The president of an organization that lobbies against drunk driving has resigned after being charged with impaired driving himself. David Griffin, 65, was a volunteer president of a chapter of Mothers Against Drunk Driving (MADD) in the eastern province of Prince Edward Island, and a retired deputy police chief.
Alcohol-related crashes and impaired driving are the leading criminal cause of death in Canada, says MADD. It estimates more than 43,000 people died between 1982 and 2010. The non-profit formed in 1989 to stop impaired driving and support the victims and survivors of what it calls “this violent crime.”
Impaired driving charges laid
Court documents say that Griffin was stopped by police on June 5 and was allegedly found to have been driving with a blood alcohol level above the legal limit of 0.08. Charges were laid on July 31.
If it’s true, the incident is sad news for both the organization and Griffin, said MADD national CEO Andrew Murie to CBC News.

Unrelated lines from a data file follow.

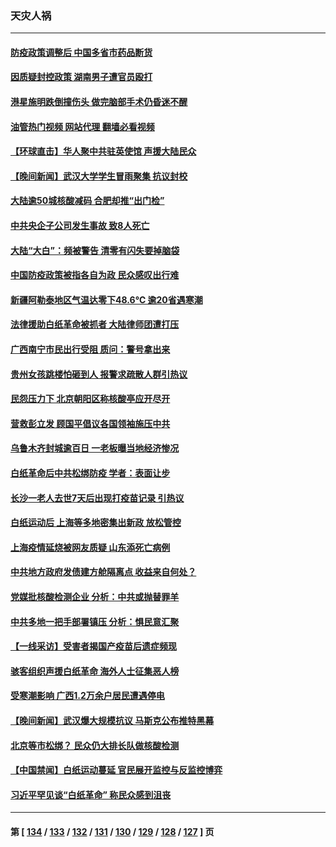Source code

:### 天灾人祸
---
#### [防疫政策调整后 中国多省市药品断货](../../pages/ncid280/n13879882.md?12071645) 
#### [因质疑封控政策 湖南男子遭官员殴打](../../pages/ncid280/n13879751.md?12071645) 
#### [港星施明跌倒撞伤头 做完脑部手术仍昏迷不醒](../../pages/ncid280/n13879657.md?12071645) 
#### [油管热门视频 网站代理 翻墙必看视频](http://138.2.39.72:81/youtube.html?epic-marker?12071645)
#### [【环球直击】华人聚中共驻英使馆 声援大陆民众](../../pages/ncid280/n13879546.md?12071645) 
#### [【晚间新闻】武汉大学学生冒雨聚集 抗议封校](../../pages/ncid280/n13879545.md?12071645) 
#### [大陆逾50城核酸减码 合肥却推“出门检”](../../pages/ncid280/n13879366.md?12071645) 
#### [中共央企子公司发生事故 致8人死亡](../../pages/ncid280/n13879419.md?12071645) 
#### [大陆“大白”：频被警告 清零有闪失要掉脑袋](../../pages/ncid280/n13879256.md?12071645) 
#### [中国防疫政策被指各自为政 民众感叹出行难](../../pages/ncid280/n13879192.md?12071645) 
#### [新疆阿勒泰地区气温达零下48.6℃ 逾20省遇寒潮](../../pages/ncid280/n13879260.md?12071645) 
#### [法律援助白纸革命被抓者 大陆律师团遭打压](../../pages/ncid280/n13878879.md?12071645) 
#### [广西南宁市民出行受阻 质问：警号拿出来](../../pages/ncid280/n13878843.md?12071645) 
#### [贵州女孩跳楼怕砸到人 报警求疏散人群引热议](../../pages/ncid280/n13878889.md?12071645) 
#### [民怨压力下 北京朝阳区称核酸亭应开尽开](../../pages/ncid280/n13878731.md?12071645) 
#### [营救彭立发 顾国平倡议各国领袖施压中共](../../pages/ncid280/n13878701.md?12071645) 
#### [乌鲁木齐封城逾百日 一老板曝当地经济惨况](../../pages/ncid280/n13878532.md?12071645) 
#### [白纸革命后中共松绑防疫 学者：表面让步](../../pages/ncid280/n13878441.md?12071645) 
#### [长沙一老人去世7天后出现打疫苗记录 引热议](../../pages/ncid280/n13878369.md?12071645) 
#### [白纸运动后 上海等多地密集出新政 放松管控](../../pages/ncid280/n13878299.md?12071645) 
#### [上海疫情延烧被网友质疑 山东添死亡病例](../../pages/ncid280/n13878149.md?12071645) 
#### [中共地方政府发债建方舱隔离点 收益来自何处？](../../pages/ncid280/n13878071.md?12071645) 
#### [党媒批核酸检测企业 分析：中共或抛替罪羊](../../pages/ncid280/n13878089.md?12071645) 
#### [中共多地一把手部署镇压 分析：惧民意汇聚](../../pages/ncid280/n13878085.md?12071645) 
#### [【一线采访】受害者揭国产疫苗后遗症频现](../../pages/ncid280/n13877939.md?12071645) 
#### [骇客组织声援白纸革命 海外人士征集恶人榜](../../pages/ncid280/n13878039.md?12071645) 
#### [受寒潮影响 广西1.2万余户居民遭遇停电](../../pages/ncid280/n13877929.md?12071645) 
#### [【晚间新闻】武汉爆大规模抗议 马斯克公布推特黑幕](../../pages/ncid280/n13877931.md?12071645) 
#### [北京等市松绑？ 民众仍大排长队做核酸检测](../../pages/ncid280/n13877897.md?12071645) 
#### [【中国禁闻】白纸运动蔓延 官民展开监控与反监控博弈](../../pages/ncid280/n13877692.md?12071645) 
#### [习近平罕见谈“白纸革命” 称民众感到沮丧](../../pages/ncid280/n13877901.md?12071645) 

---
#### 第 [ [134](./134.md?12071645) / [133](./133.md?12071645) / [132](./132.md?12071645) / [131](./131.md?12071645) / [130](./130.md?12071645) / [129](./129.md?12071645) / [128](./128.md?12071645) / [127](./127.md?12071645) ] 页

“David was a very good volunteer for us,” said Murie. “He did everything we ask of a volunteer and more.” He added that in his 18 years at MADD he has never had to deal with something like this.
How much is too much?
Calculating blood alcohol levels is difficult since a person’s weight, food intake and time affect the result. There are online tools to help people figure out how many drinks they can have without going over the legal limit.